Drug pricing is structurally untethered from value. The United States is the only wealthy country in which drug prices are set entirely by manufacturers without meaningful government counterpressure. Every other comparable country uses some form of health technology assessment — evaluating how much better a new drug is for patients and negotiating prices accordingly. In the US, Congress explicitly prohibited Medicare from negotiating drug prices when Part D was enacted in the early 2000s — the provision was championed by Congressman Billy Tauzin, who subsequently became head of the pharmaceutical industry's lobbying organization. Dr. Avorn observes that while the Trump administration has used anti-pharma rhetoric, pharmaceutical stock prices rose on the day of Trump's most prominently anti-pharma speech — a signal, he argues, that markets understood the rhetoric as unlikely to produce meaningful change. He is particularly blunt: proposed most-favored-nation pricing requires congressional action that will not occur, and the NIH cuts and CDC scientist firings occurring simultaneously undermine the public health infrastructure that produces the drugs of the future.
IMPLICATIONS
For patients: Dr. Avorn offers four concrete recommendations for the clinical encounter.

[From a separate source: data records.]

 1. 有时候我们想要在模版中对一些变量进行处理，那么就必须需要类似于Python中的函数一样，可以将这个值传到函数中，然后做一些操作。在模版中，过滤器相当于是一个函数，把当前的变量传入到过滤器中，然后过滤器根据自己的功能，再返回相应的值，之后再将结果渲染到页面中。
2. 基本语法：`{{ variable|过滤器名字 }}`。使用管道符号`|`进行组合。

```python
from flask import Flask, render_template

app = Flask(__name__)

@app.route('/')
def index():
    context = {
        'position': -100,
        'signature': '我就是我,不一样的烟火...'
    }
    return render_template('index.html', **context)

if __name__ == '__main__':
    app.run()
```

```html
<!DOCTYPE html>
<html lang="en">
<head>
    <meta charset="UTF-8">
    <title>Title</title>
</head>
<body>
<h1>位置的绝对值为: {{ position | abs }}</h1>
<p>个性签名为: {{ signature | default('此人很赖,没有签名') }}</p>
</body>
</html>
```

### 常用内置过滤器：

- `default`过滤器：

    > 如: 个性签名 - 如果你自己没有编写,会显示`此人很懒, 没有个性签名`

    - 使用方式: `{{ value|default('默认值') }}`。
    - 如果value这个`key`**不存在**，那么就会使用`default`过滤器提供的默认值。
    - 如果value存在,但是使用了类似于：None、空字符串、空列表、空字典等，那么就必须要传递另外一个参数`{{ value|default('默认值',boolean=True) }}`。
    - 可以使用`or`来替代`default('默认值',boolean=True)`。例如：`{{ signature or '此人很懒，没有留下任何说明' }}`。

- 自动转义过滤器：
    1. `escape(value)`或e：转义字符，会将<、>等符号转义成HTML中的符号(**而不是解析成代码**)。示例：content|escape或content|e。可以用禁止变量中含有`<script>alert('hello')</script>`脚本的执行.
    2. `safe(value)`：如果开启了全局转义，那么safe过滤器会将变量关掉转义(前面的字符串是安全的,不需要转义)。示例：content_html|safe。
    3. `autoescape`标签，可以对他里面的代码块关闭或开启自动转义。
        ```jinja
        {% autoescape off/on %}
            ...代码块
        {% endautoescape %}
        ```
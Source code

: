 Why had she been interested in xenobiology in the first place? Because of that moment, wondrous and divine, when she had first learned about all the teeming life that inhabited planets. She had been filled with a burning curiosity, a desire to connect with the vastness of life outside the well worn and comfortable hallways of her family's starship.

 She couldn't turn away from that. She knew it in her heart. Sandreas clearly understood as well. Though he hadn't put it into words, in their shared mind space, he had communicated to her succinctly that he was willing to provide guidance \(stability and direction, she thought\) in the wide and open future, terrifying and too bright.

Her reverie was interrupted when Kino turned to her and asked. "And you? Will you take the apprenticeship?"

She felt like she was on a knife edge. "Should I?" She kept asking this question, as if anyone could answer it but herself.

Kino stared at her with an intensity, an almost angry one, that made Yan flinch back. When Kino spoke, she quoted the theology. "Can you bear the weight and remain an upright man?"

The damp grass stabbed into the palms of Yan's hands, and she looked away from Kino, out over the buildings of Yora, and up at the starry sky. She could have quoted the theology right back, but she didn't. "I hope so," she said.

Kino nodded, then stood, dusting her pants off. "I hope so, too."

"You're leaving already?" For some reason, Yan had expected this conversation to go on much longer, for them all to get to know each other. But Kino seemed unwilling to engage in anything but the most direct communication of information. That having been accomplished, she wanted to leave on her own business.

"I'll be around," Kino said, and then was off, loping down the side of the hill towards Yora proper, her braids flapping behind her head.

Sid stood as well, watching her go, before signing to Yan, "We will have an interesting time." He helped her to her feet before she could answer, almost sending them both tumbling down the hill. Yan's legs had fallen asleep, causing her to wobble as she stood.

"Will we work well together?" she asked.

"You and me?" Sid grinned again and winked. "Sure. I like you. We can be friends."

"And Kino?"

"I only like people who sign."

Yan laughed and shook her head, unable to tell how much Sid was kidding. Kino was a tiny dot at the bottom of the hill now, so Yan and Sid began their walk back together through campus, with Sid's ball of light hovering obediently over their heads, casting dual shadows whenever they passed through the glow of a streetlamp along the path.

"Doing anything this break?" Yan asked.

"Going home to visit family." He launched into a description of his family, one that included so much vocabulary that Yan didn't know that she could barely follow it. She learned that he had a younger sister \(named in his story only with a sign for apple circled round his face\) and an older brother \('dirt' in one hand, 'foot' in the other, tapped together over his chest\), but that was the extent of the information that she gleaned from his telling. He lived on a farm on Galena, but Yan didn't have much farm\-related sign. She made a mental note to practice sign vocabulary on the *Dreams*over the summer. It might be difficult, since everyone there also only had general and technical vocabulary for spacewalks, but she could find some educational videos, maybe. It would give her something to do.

The brown bag review: periodically bring every medication — prescriptions from all doctors, over-the-counter drugs, supplements, herbal remedies — in a bag to your primary care physician. Patients frequently take multiple formulations of the same drug class without realizing it (Motrin, Advil, ibuprofen, and Aleve are all essentially the same class), and a common blood pressure medication class (ACE inhibitors) causes chronic cough in approximately 15% of patients — a side effect frequently misattributed to allergies, asthma, or acid reflux.
Ask what the drug is for and how success is defined. What condition is this treating? What number or outcome are we trying to reach? How will we know when we've gotten there?
Ask how long you need to take it. Some drugs (blood pressure medications, diabetes drugs) are typically lifelong. Others (antibiotics, opioids) should be taken for the shortest time needed. Patients are not born knowing the difference, and doctors often assume they do.
Ask about affordability and alternatives. Is there a generic? A biosimilar? A therapeutically similar drug that costs substantially less? Is this drug better than existing alternatives or just newer?
For the system: Dr. Avorn argues for a conditional approval model — under which drugs with promising but unproven surrogate endpoint data could enter the market for a limited, supervised period at a price reflecting their unproven status, with mandatory re-evaluation in two to three years. If the drug demonstrates real clinical benefit, full approval and full pricing follow. If not, it is withdrawn. This preserves access for desperate patients while ending the current system in which manufacturers gain full market access and full pricing on the basis of lab tests, then face no meaningful consequences for failing to complete promised follow-up studies.